Set the data below down again, exactly, with every picture left out.

---- Records provided

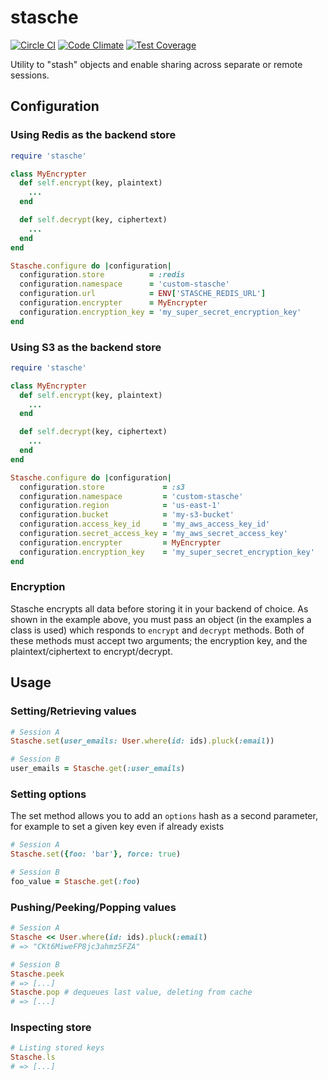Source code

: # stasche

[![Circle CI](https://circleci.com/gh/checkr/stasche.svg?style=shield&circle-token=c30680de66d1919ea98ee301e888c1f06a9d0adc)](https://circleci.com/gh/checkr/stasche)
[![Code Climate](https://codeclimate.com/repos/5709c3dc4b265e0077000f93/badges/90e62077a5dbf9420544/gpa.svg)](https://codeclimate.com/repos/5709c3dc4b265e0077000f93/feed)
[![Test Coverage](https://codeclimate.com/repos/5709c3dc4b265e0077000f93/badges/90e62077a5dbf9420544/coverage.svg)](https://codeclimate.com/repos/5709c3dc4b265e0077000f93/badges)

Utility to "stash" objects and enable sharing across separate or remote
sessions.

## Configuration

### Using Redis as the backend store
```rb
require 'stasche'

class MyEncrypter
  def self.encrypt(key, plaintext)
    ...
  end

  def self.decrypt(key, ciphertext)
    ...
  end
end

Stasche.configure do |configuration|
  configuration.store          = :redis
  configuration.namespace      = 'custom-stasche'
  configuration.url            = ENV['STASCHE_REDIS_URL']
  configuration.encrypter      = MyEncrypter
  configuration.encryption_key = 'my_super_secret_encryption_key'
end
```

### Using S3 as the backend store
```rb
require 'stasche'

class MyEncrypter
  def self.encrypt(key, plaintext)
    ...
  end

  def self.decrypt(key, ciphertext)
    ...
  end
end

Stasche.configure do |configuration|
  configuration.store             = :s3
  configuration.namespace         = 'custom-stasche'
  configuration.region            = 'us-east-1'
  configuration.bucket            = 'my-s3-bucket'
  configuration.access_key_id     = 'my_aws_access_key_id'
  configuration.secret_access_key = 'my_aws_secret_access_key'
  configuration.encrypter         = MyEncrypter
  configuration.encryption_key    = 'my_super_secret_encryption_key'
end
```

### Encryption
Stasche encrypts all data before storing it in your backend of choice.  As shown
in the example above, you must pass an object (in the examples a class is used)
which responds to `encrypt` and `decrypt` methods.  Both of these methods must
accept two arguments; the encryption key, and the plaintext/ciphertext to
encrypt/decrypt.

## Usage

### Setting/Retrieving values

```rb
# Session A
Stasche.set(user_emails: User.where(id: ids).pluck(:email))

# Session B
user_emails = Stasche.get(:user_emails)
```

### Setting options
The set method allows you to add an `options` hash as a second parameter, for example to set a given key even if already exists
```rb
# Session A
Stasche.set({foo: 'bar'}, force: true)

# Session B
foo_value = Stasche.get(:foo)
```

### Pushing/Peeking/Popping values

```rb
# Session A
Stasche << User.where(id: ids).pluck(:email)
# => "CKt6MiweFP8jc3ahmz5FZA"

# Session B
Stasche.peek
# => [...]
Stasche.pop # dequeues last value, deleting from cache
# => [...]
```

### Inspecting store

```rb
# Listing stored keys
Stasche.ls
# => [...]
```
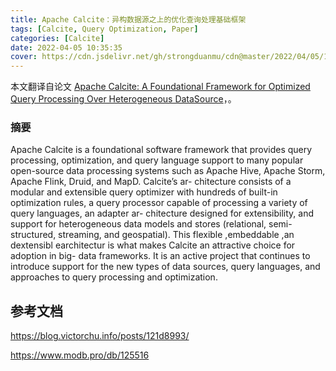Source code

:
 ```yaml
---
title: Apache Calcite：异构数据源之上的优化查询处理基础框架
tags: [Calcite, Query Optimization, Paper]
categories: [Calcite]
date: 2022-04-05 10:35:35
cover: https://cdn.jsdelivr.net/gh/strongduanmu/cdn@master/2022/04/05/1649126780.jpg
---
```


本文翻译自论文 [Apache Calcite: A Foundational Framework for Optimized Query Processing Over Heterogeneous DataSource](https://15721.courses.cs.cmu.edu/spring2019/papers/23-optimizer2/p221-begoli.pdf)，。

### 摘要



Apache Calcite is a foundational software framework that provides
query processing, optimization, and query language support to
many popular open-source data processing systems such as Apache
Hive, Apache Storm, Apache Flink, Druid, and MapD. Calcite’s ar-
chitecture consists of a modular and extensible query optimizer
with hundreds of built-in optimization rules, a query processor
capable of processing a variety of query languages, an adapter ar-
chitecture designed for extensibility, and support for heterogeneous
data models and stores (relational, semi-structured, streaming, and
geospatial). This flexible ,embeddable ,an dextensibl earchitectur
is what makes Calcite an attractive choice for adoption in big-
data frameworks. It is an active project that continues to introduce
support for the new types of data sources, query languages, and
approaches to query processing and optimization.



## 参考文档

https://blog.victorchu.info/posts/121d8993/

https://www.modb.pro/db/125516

--------

Exercise output:
Source code

: # stasche

[![Circle CI](https://circleci.com/gh/checkr/stasche.svg?style=shield&circle-token=c30680de66d1919ea98ee301e888c1f06a9d0adc)](https://circleci.com/gh/checkr/stasche)
[![Code Climate](https://codeclimate.com/repos/5709c3dc4b265e0077000f93/badges/90e62077a5dbf9420544/gpa.svg)](https://codeclimate.com/repos/5709c3dc4b265e0077000f93/feed)
[![Test Coverage](https://codeclimate.com/repos/5709c3dc4b265e0077000f93/badges/90e62077a5dbf9420544/coverage.svg)](https://codeclimate.com/repos/5709c3dc4b265e0077000f93/badges)

Utility to "stash" objects and enable sharing across separate or remote
sessions.

## Configuration

### Using Redis as the backend store
```rb
require 'stasche'

class MyEncrypter
  def self.encrypt(key, plaintext)
    ...
  end

  def self.decrypt(key, ciphertext)
    ...
  end
end

Stasche.configure do |configuration|
  configuration.store          = :redis
  configuration.namespace      = 'custom-stasche'
  configuration.url            = ENV['STASCHE_REDIS_URL']
  configuration.encrypter      = MyEncrypter
  configuration.encryption_key = 'my_super_secret_encryption_key'
end
```

### Using S3 as the backend store
```rb
require 'stasche'

class MyEncrypter
  def self.encrypt(key, plaintext)
    ...
  end

  def self.decrypt(key, ciphertext)
    ...
  end
end

Stasche.configure do |configuration|
  configuration.store             = :s3
  configuration.namespace         = 'custom-stasche'
  configuration.region            = 'us-east-1'
  configuration.bucket            = 'my-s3-bucket'
  configuration.access_key_id     = 'my_aws_access_key_id'
  configuration.secret_access_key = 'my_aws_secret_access_key'
  configuration.encrypter         = MyEncrypter
  configuration.encryption_key    = 'my_super_secret_encryption_key'
end
```

### Encryption
Stasche encrypts all data before storing it in your backend of choice.  As shown
in the example above, you must pass an object (in the examples a class is used)
which responds to `encrypt` and `decrypt` methods.  Both of these methods must
accept two arguments; the encryption key, and the plaintext/ciphertext to
encrypt/decrypt.

## Usage

### Setting/Retrieving values

```rb
# Session A
Stasche.set(user_emails: User.where(id: ids).pluck(:email))

# Session B
user_emails = Stasche.get(:user_emails)
```

### Setting options
The set method allows you to add an `options` hash as a second parameter, for example to set a given key even if already exists
```rb
# Session A
Stasche.set({foo: 'bar'}, force: true)

# Session B
foo_value = Stasche.get(:foo)
```

### Pushing/Peeking/Popping values

```rb
# Session A
Stasche << User.where(id: ids).pluck(:email)
# => "CKt6MiweFP8jc3ahmz5FZA"

# Session B
Stasche.peek
# => [...]
Stasche.pop # dequeues last value, deleting from cache
# => [...]
```

### Inspecting store

```rb
# Listing stored keys
Stasche.ls
# => [...]
```
Source code

:
 ```yaml
---
title: Apache Calcite：异构数据源之上的优化查询处理基础框架
tags: [Calcite, Query Optimization, Paper]
categories: [Calcite]
date: 2022-04-05 10:35:35
cover: https://cdn.jsdelivr.net/gh/strongduanmu/cdn@master/2022/04/05/1649126780.jpg
---
```


本文翻译自论文 [Apache Calcite: A Foundational Framework for Optimized Query Processing Over Heterogeneous DataSource](https://15721.courses.cs.cmu.edu/spring2019/papers/23-optimizer2/p221-begoli.pdf)，。

### 摘要



Apache Calcite is a foundational software framework that provides
query processing, optimization, and query language support to
many popular open-source data processing systems such as Apache
Hive, Apache Storm, Apache Flink, Druid, and MapD. Calcite’s ar-
chitecture consists of a modular and extensible query optimizer
with hundreds of built-in optimization rules, a query processor
capable of processing a variety of query languages, an adapter ar-
chitecture designed for extensibility, and support for heterogeneous
data models and stores (relational, semi-structured, streaming, and
geospatial). This flexible ,embeddable ,an dextensibl earchitectur
is what makes Calcite an attractive choice for adoption in big-
data frameworks. It is an active project that continues to introduce
support for the new types of data sources, query languages, and
approaches to query processing and optimization.



## 参考文档

https://blog.victorchu.info/posts/121d8993/

https://www.modb.pro/db/125516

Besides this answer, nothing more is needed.